## Working data
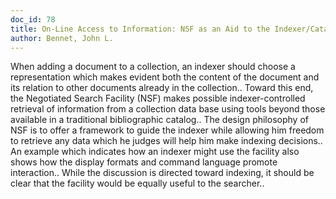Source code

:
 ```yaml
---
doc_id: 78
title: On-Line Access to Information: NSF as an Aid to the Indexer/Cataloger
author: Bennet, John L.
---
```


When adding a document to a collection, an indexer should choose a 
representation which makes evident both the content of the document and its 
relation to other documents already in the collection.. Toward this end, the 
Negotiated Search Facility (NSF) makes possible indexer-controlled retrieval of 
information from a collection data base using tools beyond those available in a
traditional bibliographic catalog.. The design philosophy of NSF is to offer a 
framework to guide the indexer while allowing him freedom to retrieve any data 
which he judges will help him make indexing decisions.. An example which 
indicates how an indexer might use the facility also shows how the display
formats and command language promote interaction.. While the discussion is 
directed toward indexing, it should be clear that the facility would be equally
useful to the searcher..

==

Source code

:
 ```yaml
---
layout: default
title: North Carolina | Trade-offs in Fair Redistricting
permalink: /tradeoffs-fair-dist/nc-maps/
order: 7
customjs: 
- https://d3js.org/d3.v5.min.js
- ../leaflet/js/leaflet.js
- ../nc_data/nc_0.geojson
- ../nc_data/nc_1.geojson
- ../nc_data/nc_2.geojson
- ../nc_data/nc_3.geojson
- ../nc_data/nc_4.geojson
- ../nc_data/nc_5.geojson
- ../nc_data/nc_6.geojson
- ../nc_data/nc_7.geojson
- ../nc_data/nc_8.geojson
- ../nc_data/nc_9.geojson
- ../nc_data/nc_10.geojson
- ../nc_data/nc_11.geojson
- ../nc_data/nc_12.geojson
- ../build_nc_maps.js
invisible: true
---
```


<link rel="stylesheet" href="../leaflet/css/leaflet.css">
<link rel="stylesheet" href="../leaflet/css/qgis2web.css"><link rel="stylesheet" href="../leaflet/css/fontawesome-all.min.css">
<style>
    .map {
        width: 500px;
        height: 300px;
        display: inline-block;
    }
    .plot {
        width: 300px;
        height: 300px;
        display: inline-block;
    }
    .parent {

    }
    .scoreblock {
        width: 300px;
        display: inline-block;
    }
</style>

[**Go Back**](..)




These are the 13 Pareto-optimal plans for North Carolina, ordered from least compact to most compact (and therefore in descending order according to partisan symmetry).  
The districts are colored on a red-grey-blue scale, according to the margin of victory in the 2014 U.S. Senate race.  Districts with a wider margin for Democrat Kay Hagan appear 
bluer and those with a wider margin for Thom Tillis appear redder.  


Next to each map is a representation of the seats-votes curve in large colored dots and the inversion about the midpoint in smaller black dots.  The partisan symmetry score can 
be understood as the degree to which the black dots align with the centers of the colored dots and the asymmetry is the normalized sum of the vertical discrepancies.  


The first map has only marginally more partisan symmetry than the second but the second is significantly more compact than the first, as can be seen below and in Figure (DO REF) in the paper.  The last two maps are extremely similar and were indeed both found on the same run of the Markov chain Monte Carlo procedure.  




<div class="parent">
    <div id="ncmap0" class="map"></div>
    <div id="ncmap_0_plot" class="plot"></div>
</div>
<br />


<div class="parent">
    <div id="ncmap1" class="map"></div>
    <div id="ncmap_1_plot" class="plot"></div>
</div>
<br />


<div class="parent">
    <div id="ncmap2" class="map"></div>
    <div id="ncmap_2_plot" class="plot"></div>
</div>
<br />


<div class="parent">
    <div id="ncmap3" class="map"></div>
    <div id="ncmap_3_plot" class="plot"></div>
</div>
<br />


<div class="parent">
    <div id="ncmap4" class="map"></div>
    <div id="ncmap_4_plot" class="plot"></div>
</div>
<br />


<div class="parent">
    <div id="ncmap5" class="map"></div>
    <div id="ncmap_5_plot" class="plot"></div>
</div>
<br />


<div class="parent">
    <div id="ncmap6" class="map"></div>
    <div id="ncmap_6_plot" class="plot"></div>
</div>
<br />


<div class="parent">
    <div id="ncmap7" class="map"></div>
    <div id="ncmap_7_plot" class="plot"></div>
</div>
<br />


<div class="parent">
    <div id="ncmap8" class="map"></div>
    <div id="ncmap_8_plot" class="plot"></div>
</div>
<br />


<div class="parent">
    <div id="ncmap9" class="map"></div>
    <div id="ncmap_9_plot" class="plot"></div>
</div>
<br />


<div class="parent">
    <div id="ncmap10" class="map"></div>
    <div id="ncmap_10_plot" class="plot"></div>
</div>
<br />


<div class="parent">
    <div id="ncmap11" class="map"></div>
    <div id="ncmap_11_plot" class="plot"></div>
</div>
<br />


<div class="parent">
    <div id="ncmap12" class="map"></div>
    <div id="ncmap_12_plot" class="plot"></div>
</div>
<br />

## Assigned task
Filter the data above by the word "href" and copy every line that matches.

## Response to the task
<link rel="stylesheet" href="../leaflet/css/leaflet.css">
<link rel="stylesheet" href="../leaflet/css/qgis2web.css"><link rel="stylesheet" href="../leaflet/css/fontawesome-all.min.css">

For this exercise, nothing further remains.